The New York Times Engineering Team wrote about their approach to scaling and incident management against the backdrop of increased traffic during the November 2018 US midterm elections.
In the run-up to the US midterm elections in November 2018, the team had to prepare for additional traffic across its mobile and desktop platforms, with their digital subscriber base having almost doubled since 2016. They had rearchitected their platform in 2017 - a move which included transitioning from on-premises infrastructure to the cloud. This move decentralized their infrastructure and incident management, with each team being responsible for their own. They still had to manage inter-team dependencies.
The key challenge was to ensure that the platform could serve real-time results and coordinate incident handling across different teams. They tackled this with a multi-step process starting with an architectural and operational review, stress testing, and a special group to oversee and ensure collaboration between the different teams. InfoQ reached out to Prashanth Sanagavarapu, director of engineering, delivery engineering and SRE, and Vinessa Wan, principal program manager, delivery engineering and SRE at The New York Times, to understand more about the process.

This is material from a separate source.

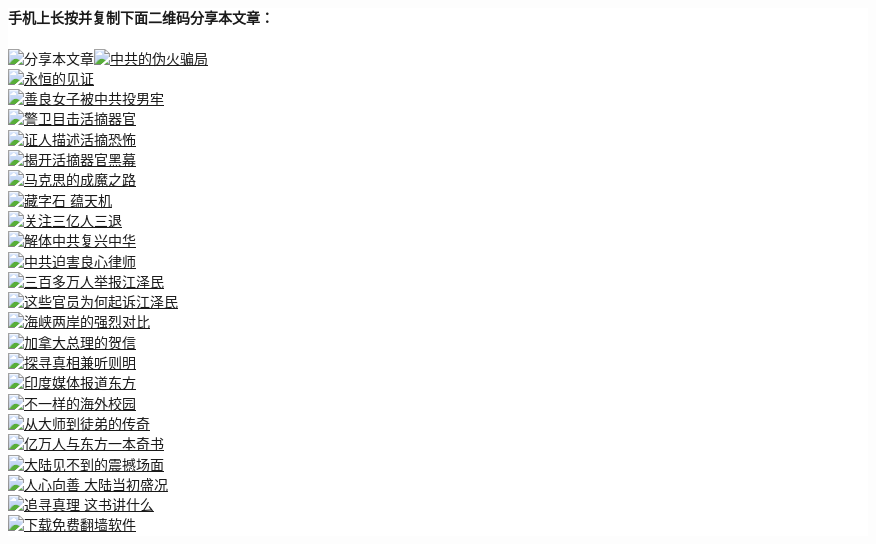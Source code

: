 <strong>手机上长按并复制下面二维码分享本文章：</strong><br><br><img src="https://quickchart.io/qr?size=256&text=https://github.com/1992513/djy/blob/master/gb/23/4/21/n13978381.md%231" title="分享本文章"></td><td VALIGN=TOP><a href="https://github.com/1992513/djy/blob/master/gb/16/1/21/n4622075.md?dfh#1" target="_blank"><img src="https://raw.githubusercontent.com/1992513/djy/master/gb/300/wei-f1.jpg" title="中共的伪火骗局"  alt="中共的伪火骗局"></a><br><a href="https://github.com/1992513/www/blob/master/README.md?dfh#9" target="_blank"><img src="https://raw.githubusercontent.com/1992513/djy/master/gb/300/yong-h.jpg" title="永恒的见证"  alt="永恒的见证"></a><br><a href="https://github.com/1992513/djy/blob/master/gb/13/9/29/n3974789.md?dfh#1" target="_blank"><img src="https://raw.githubusercontent.com/1992513/djy/master/gb/300/shang-lnz.jpg" title="善良女子被中共投男牢"  alt="善良女子被中共投男牢"></a><br><a href="https://github.com/1992513/djy/blob/master/gb/16/3/16/n4663449.md?dfh#1" target="_blank"><img src="https://raw.githubusercontent.com/1992513/djy/master/gb/300/huo-z3.jpg" title="警卫目击活摘器官"  alt="警卫目击活摘器官"></a><br><a href="https://github.com/1992513/djy/blob/master/gb/16/8/7/n8177641.md?dfh#1" target="_blank"><img src="https://raw.githubusercontent.com/1992513/djy/master/gb/300/huo-z4.jpg" title="证人描述活摘恐怖"  alt="证人描述活摘恐怖"></a><br><a href="https://github.com/1992513/djy/blob/master/gb/10/4/19/n2881569.md?dfh#1" target="_blank"><img src="https://raw.githubusercontent.com/1992513/djy/master/gb/300/huo-z1.jpg" title="揭开活摘器官黑幕"  alt="揭开活摘器官黑幕"></a><br><a href="https://github.com/1992513/djy/blob/master/gb/10/11/7/n3077476.md?dfh#1" target="_blank"><img src="https://raw.githubusercontent.com/1992513/djy/master/gb/300/ma-ks.jpg" title="马克思的成魔之路"  alt="马克思的成魔之路"></a><br><a href="https://github.com/1992513/djy/blob/master/gb/14/6/9/n4173977.md?dfh#1" target="_blank"><img src="https://raw.githubusercontent.com/1992513/djy/master/gb/300/chang-zs.jpg" title="藏字石 蕴天机"  alt="藏字石 蕴天机"></a><br><a href="https://github.com/1992513/djy/blob/master/gb/18/5/10/n10381511.md?dfh#1" target="_blank"><img src="https://raw.githubusercontent.com/1992513/djy/master/gb/300/st1.jpg" title="关注三亿人三退"  alt="关注三亿人三退"></a><br><a href="https://github.com/1992513/djy/blob/master/gb/18/3/21/n10237682.md?dfh#1" target="_blank"><img src="https://raw.githubusercontent.com/1992513/djy/master/gb/300/jie-t.jpg" title="解体中共复兴中华"  alt="解体中共复兴中华"></a><br><a href="https://github.com/1992513/djy/blob/master/gb/9/2/9/n2422991.md?dfh#1" target="_blank"><img src="https://raw.githubusercontent.com/1992513/djy/master/gb/300/gao-zs.jpg" title="中共迫害良心律师"  alt="中共迫害良心律师"></a><br><a href="https://github.com/1992513/djy/blob/master/gb/18/12/9/n10900044.md?dfh#1" target="_blank"><img src="https://raw.githubusercontent.com/1992513/djy/master/gb/300/sj1.jpg" title="三百多万人举报江泽民"  alt="三百多万人举报江泽民"></a><br><a href="https://github.com/1992513/djy/blob/master/gb/18/8/28/n10672014.md?dfh#1" target="_blank"><img src="https://raw.githubusercontent.com/1992513/djy/master/gb/300/sj2.jpg" title="这些官员为何起诉江泽民"  alt="这些官员为何起诉江泽民"></a><br><a href="https://github.com/1992513/djy/blob/master/gb/8/12/18/n2367165.md?dfh#1" target="_blank"><img src="https://raw.githubusercontent.com/1992513/djy/master/gb/300/liangan.jpg" title="海峡两岸的强烈对比"  alt="海峡两岸的强烈对比"></a><br><a href="https://github.com/1992513/djy/blob/master/gb/15/12/10/n4593139.md?dfh#1" target="_blank"><img src="https://raw.githubusercontent.com/1992513/djy/master/gb/300/jia-ndzl.jpg" title="加拿大总理的贺信"  alt="加拿大总理的贺信"></a><br><a href="https://github.com/1992513/djy/blob/master/gb/11/6/17/n3289382.md?dfh#1" target="_blank"><img src="https://raw.githubusercontent.com/1992513/djy/master/gb/300/xiao-wd.jpg" title="探寻真相兼听则明"  alt="探寻真相兼听则明"></a><br><a href="https://github.com/1992513/djy/blob/master/gb/18/10/27/n10812623.md?dfh#1" target="_blank"><img src="https://raw.githubusercontent.com/1992513/djy/master/gb/300/yindu.jpg" title="印度媒体报道东方"  alt="印度媒体报道东方"></a><br><a href="https://github.com/1992513/djy/blob/master/gb/18/6/9/n10469652.md?dfh#1" target="_blank"><img src="https://raw.githubusercontent.com/1992513/djy/master/gb/300/xie-j.jpg" title="不一样的海外校园"  alt="不一样的海外校园"></a><br><a href="https://github.com/1992513/djy/blob/master/gb/7/4/5/n1669415.md?dfh#1" target="_blank"><img src="https://raw.githubusercontent.com/1992513/djy/master/gb/300/li-up.jpg" title="从大师到徒弟的传奇"  alt="从大师到徒弟的传奇"></a><br><a href="https://github.com/1992513/djy/blob/master/gb/17/5/26/n9191512.md?dfh#1" target="_blank"><img src="https://raw.githubusercontent.com/1992513/djy/master/gb/300/zfl2.jpg" title="亿万人与东方一本奇书"  alt="亿万人与东方一本奇书"></a><br><a href="https://github.com/1992513/djy/blob/master/gb/13/11/27/n4020290.md?dfh#1" target="_blank"><img src="https://raw.githubusercontent.com/1992513/djy/master/gb/300/zhen-h.jpg" title="大陆见不到的震撼场面"  alt="大陆见不到的震撼场面"></a><br><a href="https://github.com/1992513/djy/blob/master/gb/15/7/17/n4482910.md?dfh#1" target="_blank"><img src="https://raw.githubusercontent.com/1992513/djy/master/gb/300/dalu-sk.jpg" title="人心向善 大陆当初盛况"  alt="人心向善 大陆当初盛况"></a><br><a href="https://github.com/1992513/djy/blob/master/gb/19/1/5/n10955468.md?dfh#1" target="_blank"><img src="https://raw.githubusercontent.com/1992513/djy/master/gb/300/zfl1.jpg" title="追寻真理 这书讲什么"  alt="追寻真理 这书讲什么"></a><br><a href="https://github.com/1992513/www/blob/master/README.md?dfh#1" target="_blank"><img src="https://raw.githubusercontent.com/1992513/djy/master/gb/300/fq1.jpg" title="下载免费翻墙软件"  alt="下载免费翻墙软件"></a><br></td></tr></table>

An "election leadership team" was first formed which acted as "the intermediary between our SRE, company stakeholders and the engineering teams." Sanagavarapu and Wan explained how the SRE model works at New York Times:
We have a dedicated group of SREs in our Delivery Engineering group. Delivery Engineering aims to improve business velocity for product engineering teams by building tooling and automation, defining processes and partnering with teams through engagements. The SRE team uses the engagement model in working with teams for larger projects and goals and also provide ongoing guidance with teams, either through facilitating Production Readiness Reviews (PRRs) or educating teams on things like incident management.
The architecture reviews revealed the extent to which individual teams were covered with respect to monitoring and recovery from outages. Their monitoring stack is a mix of tools managed by their cloud service providers and self-managed ones like Prometheus and Grafana, integrated with email and Slack for alerting. Sanagavarapu and Wan shared an overview of their monitoring philosophy and setup:
The Delivery Engineering team provides guidance and automation for applications to set baseline/default monitoring with tools provided by the public cloud provider at the time of project creation. Our application development teams do set SLOs & SLIs to monitor service reliability and quality. Teams rely on monitoring and alerting for managing applications. While we are working on a centralized visualization tool that will provide shared views of reliability, teams use some common metrics and others that are specific to their systems.
To test how their systems stood up to high traffic, the team ran tests against their production environment, keeping a constant lookout for real increased traffic so they could stop the tests if required. General approaches to such load testing include shadow traffic generation, which replicates incoming traffic and is usually run against non-production environments. After the New York Times migrated to the cloud, did they leverage autoscaling for their services? Sanagavarapu and Wan explain:
Our scaling needs are very spiky at times like when an article goes viral or breaking news event occurs. We do have auto scaling for our systems but they do have limits. Currently, we tend to scale our systems a bit over provisioned for anticipated traffic. Our teams also rely on common traffic patterns we learned over time and scale our systems beforehand.
Based on the readiness assessment, teams - grouped by tech stack and dependencies - worked out of conference rooms, interacting via video and messaging tools. Inter-team dependencies are "internal API dependencies and external cloud provider services". The former are "defined by an end user experience or business workflows", say Sanagavarapu and Wan. Grouping teams with known dependencies allowed them to test for end-to-end reliability of business workflows and/or end user experiences, and ultimately handle the increased traffic.